Work to complete:
Using the data below, copy out all lines with the word "CCTV".

Record excerpts:
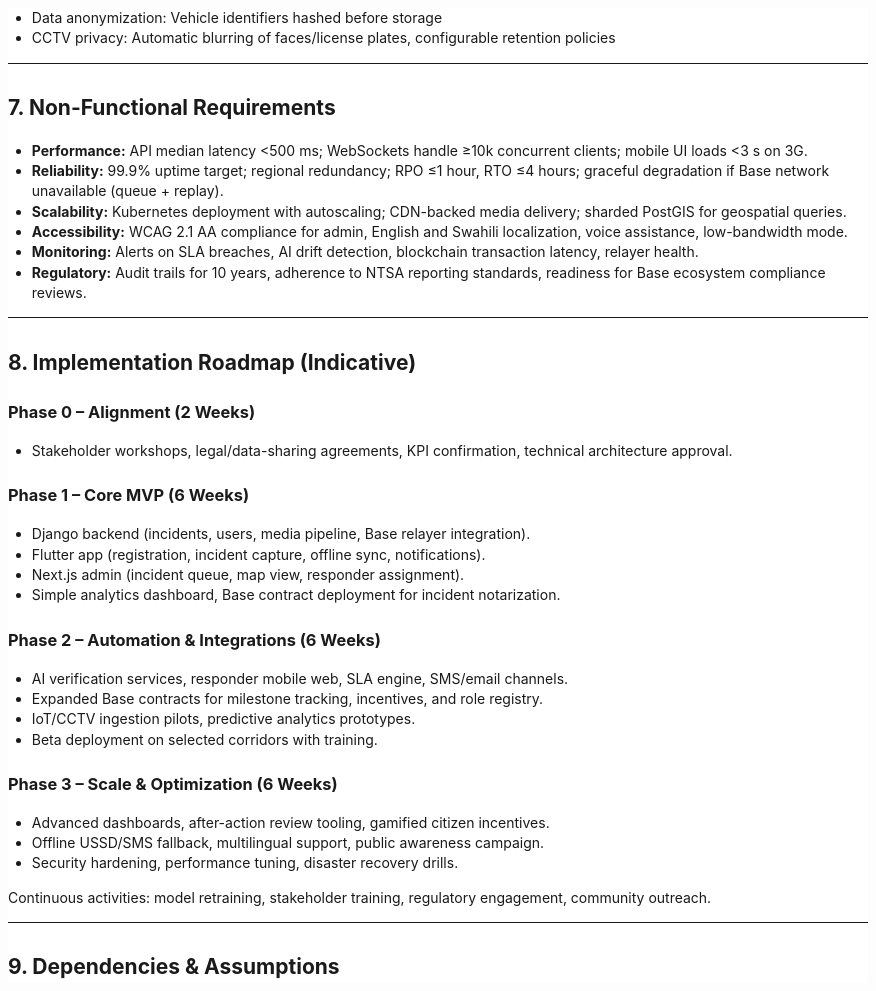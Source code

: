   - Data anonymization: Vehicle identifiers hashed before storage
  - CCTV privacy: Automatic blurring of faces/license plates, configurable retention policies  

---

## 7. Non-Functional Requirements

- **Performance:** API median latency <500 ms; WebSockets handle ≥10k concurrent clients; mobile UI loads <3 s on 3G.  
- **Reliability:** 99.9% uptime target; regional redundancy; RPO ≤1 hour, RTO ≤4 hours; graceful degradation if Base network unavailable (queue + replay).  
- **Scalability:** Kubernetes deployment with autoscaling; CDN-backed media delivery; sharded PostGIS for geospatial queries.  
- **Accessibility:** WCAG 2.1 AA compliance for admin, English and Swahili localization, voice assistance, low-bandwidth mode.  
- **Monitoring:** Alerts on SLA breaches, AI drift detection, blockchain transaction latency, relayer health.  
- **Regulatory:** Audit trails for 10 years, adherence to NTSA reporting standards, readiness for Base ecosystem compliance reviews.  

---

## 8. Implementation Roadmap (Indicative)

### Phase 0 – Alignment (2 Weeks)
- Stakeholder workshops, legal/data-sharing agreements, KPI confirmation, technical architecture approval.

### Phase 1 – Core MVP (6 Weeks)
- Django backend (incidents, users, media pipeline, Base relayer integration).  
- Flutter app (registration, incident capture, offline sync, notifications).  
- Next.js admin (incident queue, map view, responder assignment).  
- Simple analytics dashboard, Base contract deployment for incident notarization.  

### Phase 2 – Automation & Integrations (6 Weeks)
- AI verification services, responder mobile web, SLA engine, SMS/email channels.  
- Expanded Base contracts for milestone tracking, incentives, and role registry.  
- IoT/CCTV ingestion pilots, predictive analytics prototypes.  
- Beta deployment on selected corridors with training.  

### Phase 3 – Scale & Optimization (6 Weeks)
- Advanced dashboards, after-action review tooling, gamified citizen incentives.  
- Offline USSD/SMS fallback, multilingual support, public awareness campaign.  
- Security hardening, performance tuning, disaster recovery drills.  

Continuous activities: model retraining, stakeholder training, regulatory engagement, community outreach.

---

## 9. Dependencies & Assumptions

---

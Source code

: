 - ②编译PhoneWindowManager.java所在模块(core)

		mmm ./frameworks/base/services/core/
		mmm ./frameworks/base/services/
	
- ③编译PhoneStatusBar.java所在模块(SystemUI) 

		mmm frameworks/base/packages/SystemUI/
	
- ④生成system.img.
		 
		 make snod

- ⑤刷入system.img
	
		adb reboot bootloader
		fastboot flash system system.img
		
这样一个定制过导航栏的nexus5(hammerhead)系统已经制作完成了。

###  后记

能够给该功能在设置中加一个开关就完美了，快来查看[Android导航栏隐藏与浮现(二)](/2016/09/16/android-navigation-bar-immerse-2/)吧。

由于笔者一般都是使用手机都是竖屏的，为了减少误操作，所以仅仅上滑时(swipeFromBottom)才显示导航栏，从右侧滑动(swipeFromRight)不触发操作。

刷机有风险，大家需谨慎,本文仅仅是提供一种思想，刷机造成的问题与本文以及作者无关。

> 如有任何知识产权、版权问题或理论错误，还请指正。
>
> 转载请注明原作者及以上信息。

--

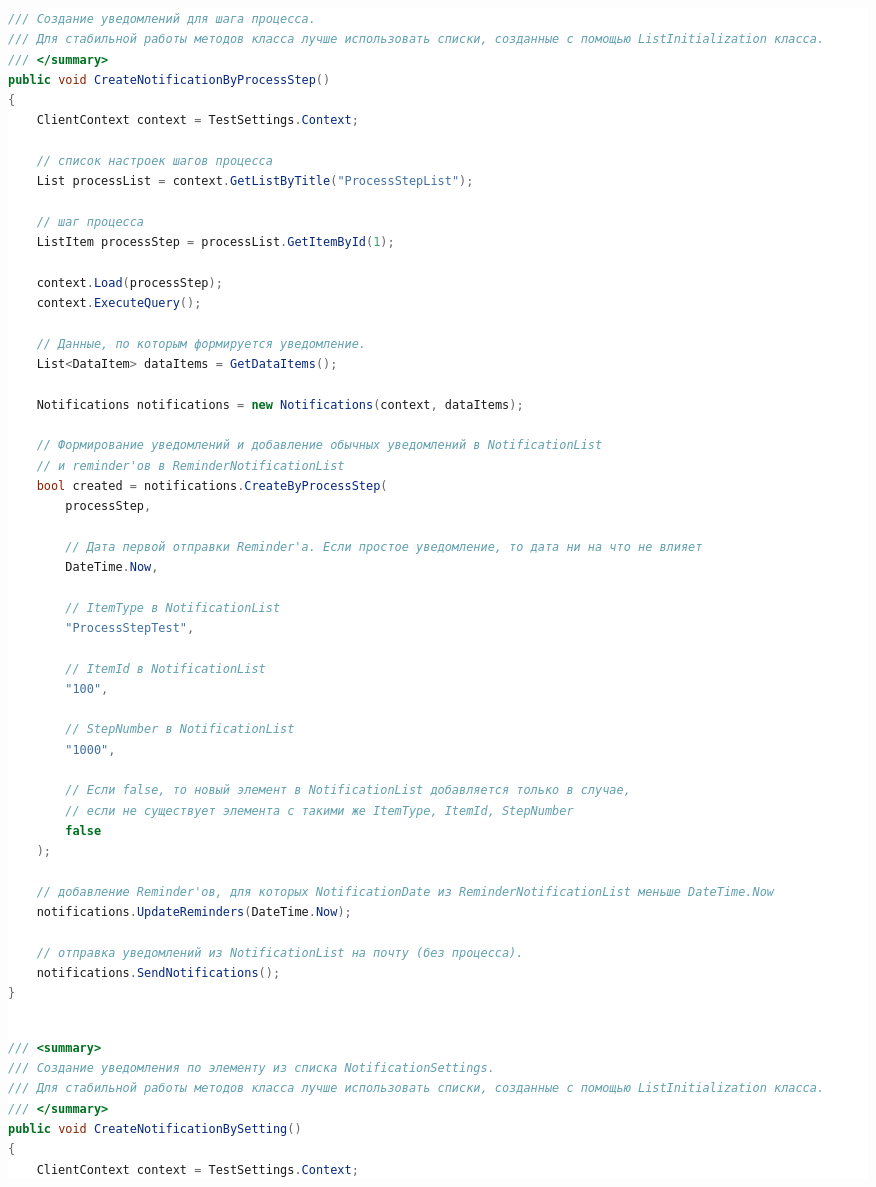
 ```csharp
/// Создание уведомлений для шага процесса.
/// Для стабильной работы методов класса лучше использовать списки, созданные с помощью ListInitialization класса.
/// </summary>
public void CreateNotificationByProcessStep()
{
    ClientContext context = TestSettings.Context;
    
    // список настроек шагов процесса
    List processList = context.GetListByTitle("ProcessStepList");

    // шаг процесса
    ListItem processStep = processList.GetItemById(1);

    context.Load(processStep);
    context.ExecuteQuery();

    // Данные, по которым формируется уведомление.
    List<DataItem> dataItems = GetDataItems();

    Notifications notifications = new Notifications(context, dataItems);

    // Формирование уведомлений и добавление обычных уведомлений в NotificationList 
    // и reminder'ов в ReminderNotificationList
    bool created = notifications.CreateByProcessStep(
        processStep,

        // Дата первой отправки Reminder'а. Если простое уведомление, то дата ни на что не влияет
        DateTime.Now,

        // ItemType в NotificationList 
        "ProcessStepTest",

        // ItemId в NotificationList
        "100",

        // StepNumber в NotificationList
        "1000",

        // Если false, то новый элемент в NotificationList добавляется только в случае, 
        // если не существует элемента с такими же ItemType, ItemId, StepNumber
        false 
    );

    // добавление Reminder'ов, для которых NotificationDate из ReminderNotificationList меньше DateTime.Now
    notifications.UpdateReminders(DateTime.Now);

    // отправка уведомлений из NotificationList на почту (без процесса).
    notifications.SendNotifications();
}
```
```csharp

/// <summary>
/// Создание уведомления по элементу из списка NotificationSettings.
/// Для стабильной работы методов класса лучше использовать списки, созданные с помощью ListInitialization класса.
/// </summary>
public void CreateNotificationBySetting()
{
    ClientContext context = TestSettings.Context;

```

Task answer:
  - CCTV privacy: Automatic blurring of faces/license plates, configurable retention policies  
- IoT/CCTV ingestion pilots, predictive analytics prototypes.  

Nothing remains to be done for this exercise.